Railway signaling system: recovery expected in 2H14E, improving new orders While railway signaling system sales dropped by 25% to RMB99mn due to delay of product delivery, management expressed that new orders was improving in 1H14 (~RMB250mn). As China Railway Corporation (“CRC”) generally completes most of the projects in the 2H, CAG expects to achieve ~RMB350mn sales in FY14E. New orders could also get a further boost if CRC accelerates investment to achieve its 2014 spending target of >RMB800bn.

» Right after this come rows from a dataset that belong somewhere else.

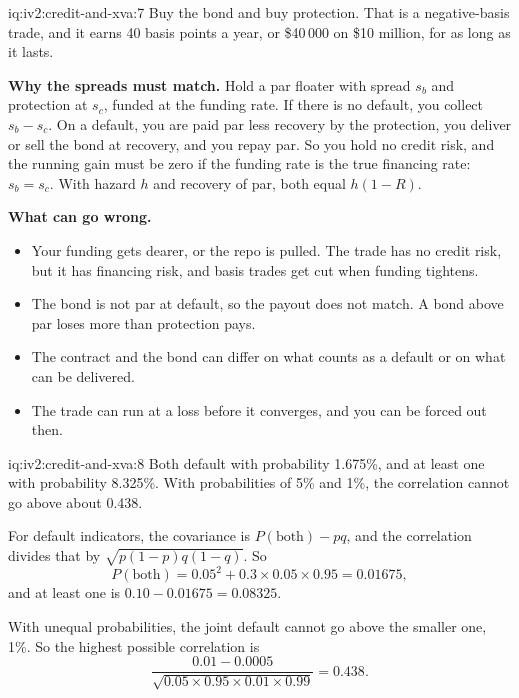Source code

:\begin{solution}{iq:iv2:credit-and-xva:7}
Buy the bond and buy protection. That is a negative-basis trade, and it earns 40 basis points a year, or \$40\,000 on \$10 million, for as long as it lasts.

\textbf{Why the spreads must match.} Hold a par floater with spread $s_b$ and protection at $s_c$, funded at the funding rate. If there is no default, you collect $s_b - s_c$. On a default, you are paid par less recovery by the protection, you deliver or sell the bond at recovery, and you repay par. So you hold no credit risk, and the running gain must be zero if the funding rate is the true financing rate: $s_b = s_c$. With hazard $h$ and recovery of par, both equal $h(1 - R)$.

\textbf{What can go wrong.}
\begin{itemize}
\item Your funding gets dearer, or the repo is pulled. The trade has no credit risk, but it has financing risk, and basis trades get cut when funding tightens.
\item The bond is not par at default, so the payout does not match. A bond above par loses more than protection pays.
\item The contract and the bond can differ on what counts as a default or on what can be delivered.
\item The trade can run at a loss before it converges, and you can be forced out then.
\end{itemize}

\end{solution}

\begin{solution}{iq:iv2:credit-and-xva:8}
Both default with probability 1.675\%, and at least one with probability 8.325\%. With probabilities of 5\% and 1\%, the correlation cannot go above about 0.438.

For default indicators, the covariance is $P(\text{both}) - pq$, and the correlation divides that by $\sqrt{p(1 - p)q(1 - q)}$. So
\[
P(\text{both}) = 0.05^2 + 0.3 \times 0.05 \times 0.95 = 0.01675,
\]
and at least one is $0.10 - 0.01675 = 0.08325$.

With unequal probabilities, the joint default cannot go above the smaller one, 1\%. So the highest possible correlation is
\[
\frac{0.01 - 0.0005}{\sqrt{0.05 \times 0.95 \times 0.01 \times 0.99}} = 0.438.
\]

\end{solution}

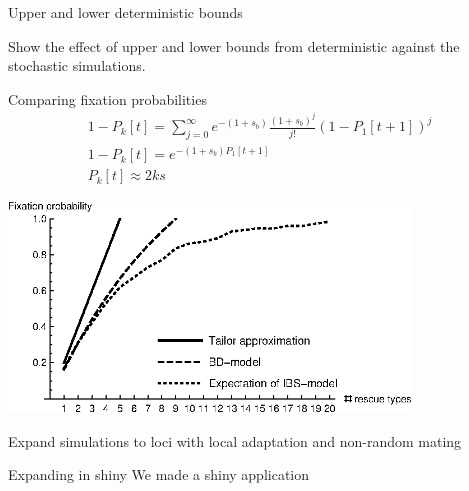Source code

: \documentclass{beamer}
\begin{document}
\begin{frame}{Upper and lower deterministic bounds}
    
    Show the effect of upper and lower bounds from deterministic against the stochastic simulations. 
    
\end{frame}


\begin{frame}{Comparing fixation probabilities}
    \begin{equation*}
    \begin{array}{l}
    1-P_k[t]=\sum_{j=0}^{\infty} e^{-(1+s_b)}\frac{(1+s_b)^j}{j!}(1-P_1[t+1])^j\\
    1-P_k[t]=e^{-(1+s_b)P_1[t+1]}\\
    P_k[t]\approx 2 k s
    \end{array}
    \end{equation*}
    
    \includegraphics[width=0.8\textwidth]{Rfiles/figures/FixationProb.eps}
    
\end{frame}

\begin{frame}{Expand simulations to loci with local adaptation and non-random mating}
    
\end{frame}

\begin{frame}{Expanding in shiny}
    We made a shiny application
\end{frame}
\end{document}
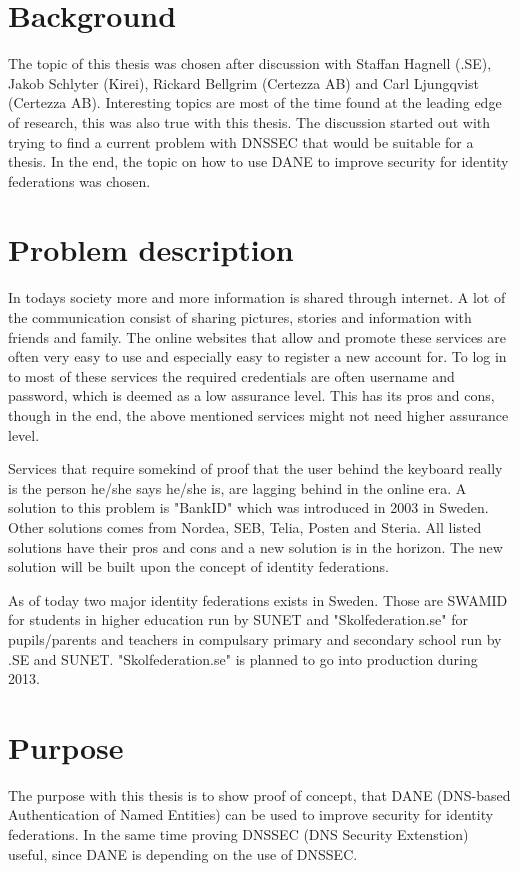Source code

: \section{Background}
The topic of this thesis was chosen after discussion with Staffan Hagnell (.SE), Jakob Schlyter (Kirei), Rickard Bellgrim (Certezza AB) and Carl Ljungqvist (Certezza AB).
Interesting topics are most of the time found at the leading edge of research, this was also true with this thesis.
The discussion started out with trying to find a current problem with DNSSEC \cite{rfc:4033,rfc:4034,rfc:4035,rfc:5011} that would be suitable for a thesis.
In the end, the topic on how to use DANE \cite{rfc:6394,rfc:draft-dane} to improve security for identity federations was chosen.

\section{Problem description}
In todays society more and more information is shared through internet.
A lot of the communication consist of sharing pictures, stories and information with friends and family.
The online websites that allow and promote these services are often very easy to use and especially easy to register a new account for.
To log in to most of these services the required credentials are often username and password, which is deemed as a low assurance level\cite[p.~244]{pdf:SOU}.
This has its pros and cons, though in the end, the above mentioned services might not need higher assurance level.

Services that require somekind of proof that the user behind the keyboard really is the person he/she says he/she is, are lagging behind in the online era.
A solution to this problem is "BankID" which was introduced in 2003\cite{website:bankid-about} in Sweden.
Other solutions comes from Nordea, SEB, Telia, Posten and Steria\cite[p.~256]{pdf:SOU}.
All listed solutions have their pros and cons and a new solution is in the horizon.
The new solution will be built upon the concept of identity federations\cite[p.~23]{pdf:SOU}.

As of today two major identity federations exists in Sweden.
Those are SWAMID for students in higher education run by SUNET and "Skolfederation.se" for pupils/parents and teachers in compulsary primary and secondary school run by .SE and SUNET. "Skolfederation.se" is planned to go into production during 2013.

\section{Purpose}
The purpose with this thesis is to show proof of concept, that DANE (DNS-based Authentication of Named Entities) can be used to improve security for identity federations.
In the same time proving DNSSEC (DNS Security Extenstion) useful, since DANE is depending on the use of DNSSEC.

Train electrified equipment show sign of recovery, control valve’s momentum carried on After CRC resumed train tendering in 3Q13, train electrified equipment sales rebounded from RMB64-72mn in the last 3 half-year periods to RMB82mn in 1H14. On the other hand, momentum of control valve segment carried on with 33% sales growth. Management is positive towards its prospect given the fragmented market and stable replacement demand.
Safety control system: improving GPM By terminated the loss making Singapore unit and reduced exposure to non-core and lower margin segment such as products related to oil and gas industry, GPM of safety control system improved from 29% in FY13 to 35% in 1H14. Management would continue to put a higher priority on profitability to achieve ~38% GPM in short term.
Focus on cash flow to lower debt level CAG is focus on improving cash flow in order to reduce debt level. CAG now requires the customers to pay a higher proportion of down payment, and it scale down the equipment distribution segment as this business requires a significant amount of working capital. CAG is making progress with RMB174mn operating cash inflow in 1H14, leading to RMB36mn decrease in net debt position.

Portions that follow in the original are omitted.